Billy Collins- Neither Snow

When all of a sudden the city air filled with snow,
the distinguishable flakes
blowing sideways,
looked like krill
fleeing the maw of an advancing whale.

At least they looked that way to me
from the taxi window,
and since I happened to be sitting
that fading Sunday afternoon
in the very center of the universe,
who was in a better position
to say what looked like what,
which thing resembled some other?

Yes, it was a run of white plankton
borne down the Avenue of the Americas
in the stream of the wind,
phosphorescent against the weighty buildings.

Which made the taxi itself,
yellow and slow-moving,
a kind of undersea creature,
I thought as I wiped the fog from the glass,

and me one of its protruding eyes,
an eye on a stem
swiveling this way and that
monitoring one side of its world,
observing tons of water
tons of people
colored signs and lights
and now a wildly blowing race of snow.

The imagery presented in this poem conjures up two previously unrelated worlds, aligns them side by side, and separates them only with a thin barrier of imagination.  Glancing from one line to the next, the reader can be transported from a concrete jungle to an undersea kingdom, just as vibrant and alive.  The flurries of snow make this transition possible.  Through the comparisons to krill and plankton, Collins breathes life into the snowflakes, giving them a direction and a purpose.

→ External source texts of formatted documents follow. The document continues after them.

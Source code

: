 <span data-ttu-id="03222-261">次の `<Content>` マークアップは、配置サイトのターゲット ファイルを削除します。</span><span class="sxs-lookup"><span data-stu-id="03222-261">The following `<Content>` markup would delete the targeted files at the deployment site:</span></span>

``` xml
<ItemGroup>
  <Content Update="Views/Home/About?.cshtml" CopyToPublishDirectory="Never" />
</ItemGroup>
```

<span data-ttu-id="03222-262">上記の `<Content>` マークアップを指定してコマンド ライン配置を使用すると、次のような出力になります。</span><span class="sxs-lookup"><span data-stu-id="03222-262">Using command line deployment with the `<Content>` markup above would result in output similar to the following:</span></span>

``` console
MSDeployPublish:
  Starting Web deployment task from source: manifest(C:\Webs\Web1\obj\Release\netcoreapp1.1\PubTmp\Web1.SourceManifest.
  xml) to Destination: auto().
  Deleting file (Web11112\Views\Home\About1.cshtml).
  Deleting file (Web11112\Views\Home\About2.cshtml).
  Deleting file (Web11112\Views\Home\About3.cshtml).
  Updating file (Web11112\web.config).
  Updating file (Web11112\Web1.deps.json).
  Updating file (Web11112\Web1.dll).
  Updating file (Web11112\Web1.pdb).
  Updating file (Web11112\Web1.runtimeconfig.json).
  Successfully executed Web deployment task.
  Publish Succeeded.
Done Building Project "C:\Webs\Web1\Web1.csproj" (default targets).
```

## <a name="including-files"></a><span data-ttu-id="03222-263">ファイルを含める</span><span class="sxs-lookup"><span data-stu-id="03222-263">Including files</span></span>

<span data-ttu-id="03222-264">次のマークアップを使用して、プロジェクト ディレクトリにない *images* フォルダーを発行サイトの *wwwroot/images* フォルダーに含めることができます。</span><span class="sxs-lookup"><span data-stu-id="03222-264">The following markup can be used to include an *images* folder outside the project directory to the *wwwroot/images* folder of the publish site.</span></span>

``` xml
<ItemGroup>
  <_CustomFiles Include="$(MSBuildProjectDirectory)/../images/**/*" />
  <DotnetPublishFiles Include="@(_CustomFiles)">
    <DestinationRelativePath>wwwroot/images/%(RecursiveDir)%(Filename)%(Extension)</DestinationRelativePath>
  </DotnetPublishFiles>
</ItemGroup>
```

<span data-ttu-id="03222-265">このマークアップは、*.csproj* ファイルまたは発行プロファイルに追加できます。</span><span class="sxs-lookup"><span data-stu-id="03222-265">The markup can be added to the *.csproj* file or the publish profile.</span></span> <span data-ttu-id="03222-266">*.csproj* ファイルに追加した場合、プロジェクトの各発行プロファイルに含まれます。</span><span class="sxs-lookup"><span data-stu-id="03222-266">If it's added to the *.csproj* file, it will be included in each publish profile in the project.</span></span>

Essential for a reader to derive true meaning from the poem is understanding the careful observation and attention to detail by the narrator, necessary to create the imaginary world.   In the third line of the poem, each snowflake is described as “distinguishable.”  This can serve as a metaphor for the city population.  While snowflakes are accepted as individual and unique, normally when the entire sky is filled with them, their individuality is ignored; they are small and indistinguishable from every other.  The same is true of people when thousands of them are walking briskly through Times Square.  It takes as much care and effort to recognize a face in a crowd as it does to recognize and individual snowflake in a blizzard.

The comparisons of the city to the ocean go beyond simple statements of similarity; the author molds the city into his own personal underwater wonderland.  The images he presents, such as the taxi/ undersea creature, are like those dreamed up by a child.  The world he crafts is a paradox, one of attention to detail and youthful simplicity.  The author takes his position as the eye of the creature, observing and interpreting the world he sees for the reader.

In the final line of the poem, Collins describes the snow flurries again, this time not as aquatic beings, but as a race.  This word choice is more literal than his previous selections, but it still gives the snow properties indicative of living beings.  The image is clear, a great swarm of flakes taking the city by storm as would runners in a marathon.